MATERIAL SHOWN:
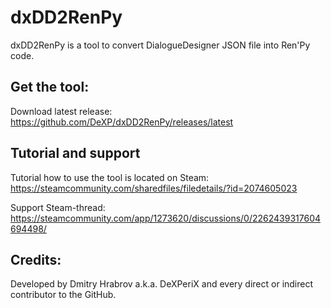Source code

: # dxDD2RenPy
dxDD2RenPy is a tool to convert DialogueDesigner JSON file into Ren'Py code.

## Get the tool:
Download latest release: <https://github.com/DeXP/dxDD2RenPy/releases/latest>

## Tutorial and support
Tutorial how to use the tool is located on Steam:
<https://steamcommunity.com/sharedfiles/filedetails/?id=2074605023>

Support Steam-thread:
<https://steamcommunity.com/app/1273620/discussions/0/2262439317604694498/>

## Credits:
Developed by Dmitry Hrabrov a.k.a. DeXPeriX and every direct or indirect contributor to the GitHub.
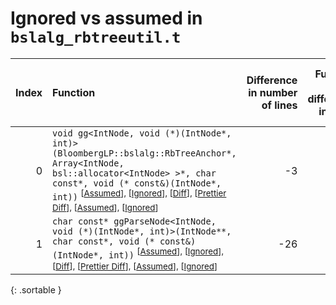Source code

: # Ignored vs assumed in `bslalg_rbtreeutil.t`

<script src="../sorttable.js"></script>

|   Index | Function                                                                                                                                                                                                                                                                                                                                                             |   Difference in number of lines |   Function size difference in bytes |   Number of lines in assumed build |   Number of bytes in assumed build |   Number of lines in ignored build |   Number of bytes in ignored build |
|--------:|:---------------------------------------------------------------------------------------------------------------------------------------------------------------------------------------------------------------------------------------------------------------------------------------------------------------------------------------------------------------------|--------------------------------:|------------------------------------:|-----------------------------------:|-----------------------------------:|-----------------------------------:|-----------------------------------:|
|       0 | `void gg<IntNode, void (*)(IntNode*, int)>(BloombergLP::bslalg::RbTreeAnchor*, Array<IntNode, bsl::allocator<IntNode> >*, char const*, void (* const&)(IntNode*, int))` <sup>\[[Assumed](0-assume)\], \[[Ignored](0-none)\], \[[Diff](0.diff.html)\], \[[Prettier Diff](0-diff.html)\], \[[Assumed](0-assume-decompiled.txt)\], \[[Ignored](0-none-decompiled.txt)\] |                              -3 |                                   0 |                                170 |                                592 |                                173 |                                592 |
|       1 | `char const* ggParseNode<IntNode, void (*)(IntNode*, int)>(IntNode**, char const*, void (* const&)(IntNode*, int))` <sup>\[[Assumed](1-assume)\], \[[Ignored](1-none)\], \[[Diff](1.diff.html)\], \[[Prettier Diff](1-diff.html)\], \[[Assumed](1-assume-decompiled.txt)\], \[[Ignored](1-none-decompiled.txt)\]                                                     |                             -26 |                                 -80 |                                223 |                                752 |                                249 |                                832 |
{: .sortable }
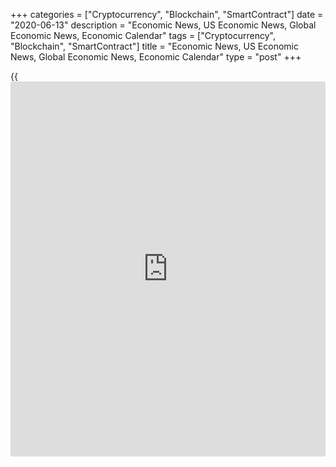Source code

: +++
categories = ["Cryptocurrency", "Blockchain", "SmartContract"]
date = "2020-06-13"
description = "Economic News, US Economic News, Global Economic News, Economic Calendar"
tags = ["Cryptocurrency", "Blockchain", "SmartContract"]
title = "Economic News, US Economic News, Global Economic News, Economic Calendar"
type = "post"
+++

{{<iframe id="large-banner" src="https://www.bounty.group/#slide=28.0" width="100%" height="600" scrolling="no" style="border: 0px solid rgb(216, 221, 230); border-radius: 3px;">}}

Hong Kong's industrial production declined at a faster rate in the first
quarter, data published by the Census and Statistics Department showed
on Friday. The index of industrial production for manufacturing
industries as a whole fell 4.6 percent year-over-year in the first
quarter, following a 0.5... [Read more...][1]

Japan industrial production declined more than estimated in April, final
data from the Ministry of Economy, Trade and Industry showed on Friday.
Industrial production fell a seasonally adjusted 9.8 percent month-on-
month in April. According to initial estimate, production was down 9.1
percent. On... [Read more...][2]

New Zealand will on Friday see May results for the private sector PMI
from BusinessNZ, highlighting a modest day for Asia-Pacific economic
activity. In April, the PMI score was 26.1. New Zealand also will see
May figures for food prices; in April, food prices were up 1.0 percent
on month and 4.4 percent... [Read more...][3]

[View All][4]

   1. www.rtt[news](https://www.letsplayfx.com/blog/forex-news-website/).com/3103222/hong-kong-industrial-production-falls-in-q1.aspx?type=aeco
   2. www.rtt[news](https://www.letsplayfx.com/blog/forex-news-website/).com/3103138/japan-industrial-production-falls-more-than-estimated.aspx?type=aeco
   3. www.rtt[news](https://www.letsplayfx.com/blog/forex-news-website/).com/3103028/new-zealand-business-pmi-data-due-on-friday.aspx?type=aeco
   4. www.rtt[news](https://www.letsplayfx.com/blog/forex-news-website/).com/list/asian-economic-[news](https://www.letsplayfx.com/blog/forex-news-website/).aspx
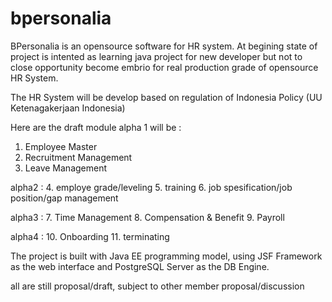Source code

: # bpersonalia

BPersonalia is an opensource software for HR system.
At begining state of project is intented as learning java project for new developer but not to close opportunity become embrio for real production grade of opensource HR System.

The HR System will be develop based on regulation of Indonesia Policy (UU Ketenagakerjaan Indonesia)

Here are the draft module 
alpha 1 will be : 
1. Employee Master 
2. Recruitment Management
3. Leave Management

alpha2 :
4. employe grade/leveling
5. training
6. job spesification/job position/gap management

alpha3 :
7. Time Management
8. Compensation & Benefit
9. Payroll

alpha4 :
10. Onboarding
11. terminating

The project is built with Java EE programming model, using JSF Framework as the web interface and PostgreSQL Server as the DB Engine.


all are still proposal/draft, subject to other member proposal/discussion

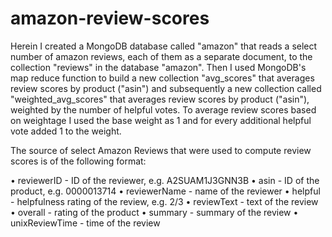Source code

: # amazon-review-scores

Herein I created a MongoDB database called "amazon" that reads a select number of amazon reviews, each of them as a separate document, to the collection "reviews"  in the database "amazon".  Then I used MongoDB's map reduce function to build a new collection "avg_scores" that averages review scores by product ("asin") and subsequently a new collection called "weighted_avg_scores" that averages review scores by product ("asin"), weighted by the number of helpful votes. To average review scores based on weightage I used the base weight as 1 and for every additional helpful vote added 1 to the weight. 

The source of select Amazon Reviews that were used to compute review scores is of the following format:

• reviewerID - ID of the reviewer, e.g. A2SUAM1J3GNN3B
• asin - ID of the product, e.g. 0000013714
• reviewerName - name of the reviewer
• helpful - helpfulness rating of the review, e.g. 2/3
• reviewText - text of the review
• overall - rating of the product
• summary - summary of the review
• unixReviewTime - time of the review 
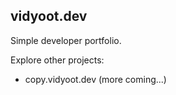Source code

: ## vidyoot.dev

Simple developer portfolio.

Explore other projects:

- copy.vidyoot.dev
  (more coming...)
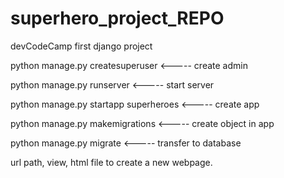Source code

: # superhero_project_REPO
devCodeCamp first django project

python manage.py createsuperuser            <----- create admin

python manage.py runserver                  <----- start server

python manage.py startapp superheroes       <----- create app

python manage.py makemigrations             <----- create object in app

python manage.py migrate                    <----- transfer to database

url path, view, html file to create a new webpage.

WHAT IS NEEDED: Whenever a line includes the word "Cryptocurrency", pull it out of the entries.

TASK ANSWER:
categories = ["Cryptocurrency", "Blockchain", "SmartContract"]
tags = ["Cryptocurrency", "Blockchain", "SmartContract"]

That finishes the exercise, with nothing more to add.